[Data excerpts]
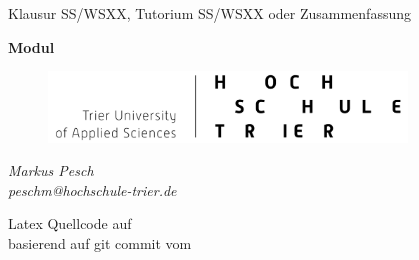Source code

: \begin{titlepage}
  \begin{center}
    \begin{large}
      Klausur SS/WSXX, Tutorium SS/WSXX oder Zusammenfassung 
    \end{large}
    
    \begin{huge}
      \begin{singlespace}
            \textbf{Modul}
      \end{singlespace}
    \end{huge}

    \vspace{0.5cm}

    \begin{figure}[h]
      \centering
      \includegraphics[width=0.85\textwidth]{img//logo.png}
      \label{img:fh-trier-logo}
    \end{figure}

    \vspace{2cm}
    \begin{large}
      \textit{Markus Pesch} \\
      \textit{peschm@hochschule-trier.de}
    \end{large}
    \vspace{2cm}
    
    Latex Quellcode auf  \\
    basierend auf git commit  vom 
    
    
  \end{center}
\end{titlepage}
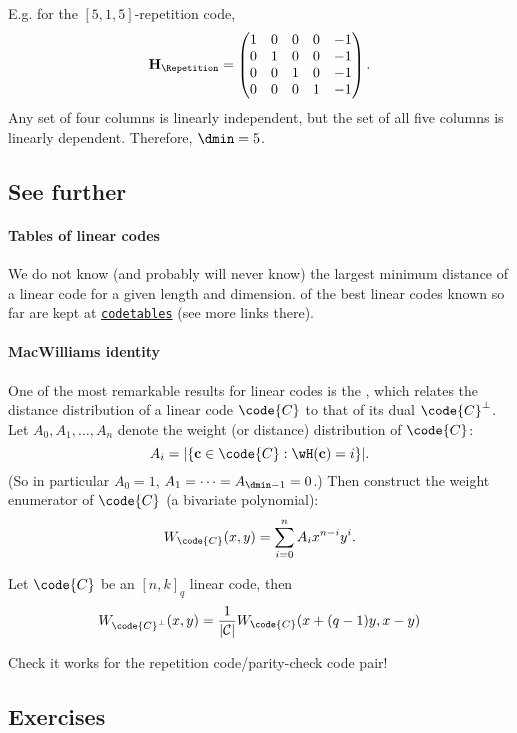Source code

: \documentclass[a4paper, 11pt, openany]{book}
\begin{document}
E.g. for the $[5,1,5]$-repetition code,
\[
	{\bf H}_{\Repetition} = \begin{pmatrix}
	1 & 0 & 0 & 0 & -1\\
	0 & 1 & 0 & 0 & -1\\
	0 & 0 & 1 & 0 & -1\\
	0 & 0 & 0 & 1 & -1
	\end{pmatrix}.
\]
Any set of four columns is linearly independent, but the set of all five columns is linearly dependent. Therefore, $\dmin = 5$.






\subsection{See further}

\paragraph{Tables of linear codes}
We do not know (and probably will never know) the largest minimum distance of a linear code for a given length and dimension.  of the best linear codes known so far are kept at \href{http://www.codetables.de/}{\texttt{codetables}}  (see more links there).

\paragraph{MacWilliams identity}
One of the most remarkable results for linear codes is the , which relates the distance distribution of a linear code $\code{C}$ to that of its dual $\code{C}^\perp$. Let $A_0, A_1, \dots, A_n$ denote the weight (or distance) distribution of $\code{C}$:
\[
    A_i = |\{ {\bf c} \in \code{C} : \wH({\bf c}) = i \}|.
\]
(So in particular $A_0 = 1$, $A_1 = \dots = A_{\dmin  - 1} = 0$.) Then construct the weight enumerator of $\code{C}$ (a bivariate polynomial):
\[
    W_\code{C}(x,y) = \sum_{i=0}^n A_i x^{n-i} y^i.
\]

\begin{theorem}
Let $\code{C}$ be an $[n,k]_q$ linear code, then
\[
     W_{\code{C}^\perp} (x,y) = \frac{1}{|\mathcal{C}|} W_\code{C}(x + (q-1)y, x - y)
\]
\end{theorem}

Check it works for the repetition code/parity-check code pair!

\subsection{Exercises}
\end{document}
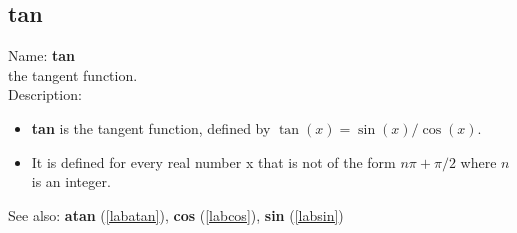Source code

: \subsection{tan}
\label{labtan}
\noindent Name: \textbf{tan}\\
the tangent function.\\
\noindent Description: \begin{itemize}

\item \textbf{tan} is the tangent function, defined by $\tan(x) = \sin(x)/\cos(x)$.

\item It is defined for every real number x that is not of the form $n\pi + \pi/2$ where $n$ is an integer.
\end{itemize}
See also: \textbf{atan} (\ref{labatan}), \textbf{cos} (\ref{labcos}), \textbf{sin} (\ref{labsin})

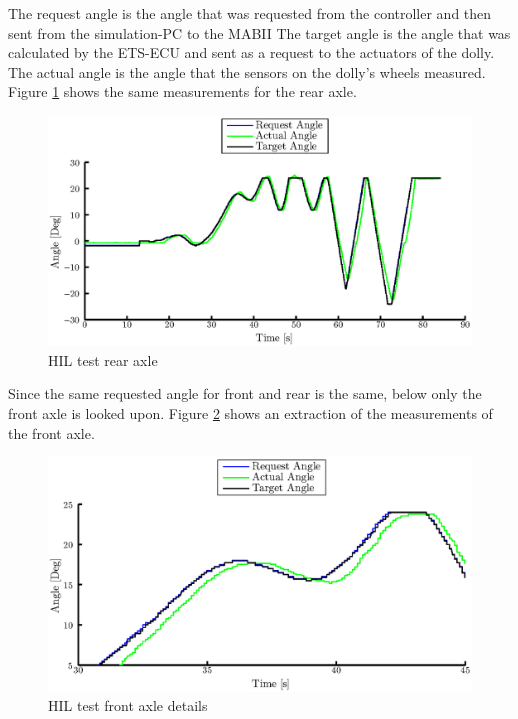 \documentclass[ExampleMasters.tex]{subfiles}
\begin{document}
The request angle is the angle that was requested from the controller and then sent from the simulation-PC to the \gls{MABII} The target angle is the angle that was calculated by the \gls{ETS}-\gls{ECU} and sent as a request to the actuators of the dolly. The actual angle is the angle that the sensors on the dolly's wheels measured.
Figure \ref{fig:HIL002_rear} shows the same measurements for the rear axle.

\begin{figure}[h]
	\centering
	\includegraphics[width=1\linewidth]{figures/HIL002_rear}
	\caption{HIL test rear axle}
	
	\label{fig:HIL002_rear}
\end{figure}
Since the same requested angle for front and rear is the same, below only the front axle is looked upon.
Figure \ref{fig:HIL002_front_closeup} shows an extraction of the measurements of the front axle.
\begin{figure}[h]
	\centering
	\includegraphics[width=1\linewidth]{figures/HIL002_front_closeup}
	\caption{\gls{HIL} test front axle details}
	
	\label{fig:HIL002_front_closeup}
\end{figure}
\end{document}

TASK BRIEF
Looking at the records above, count the lines with the word "singlespace" in them; reply with the number only.

RESULT OF THE EXERCISE
2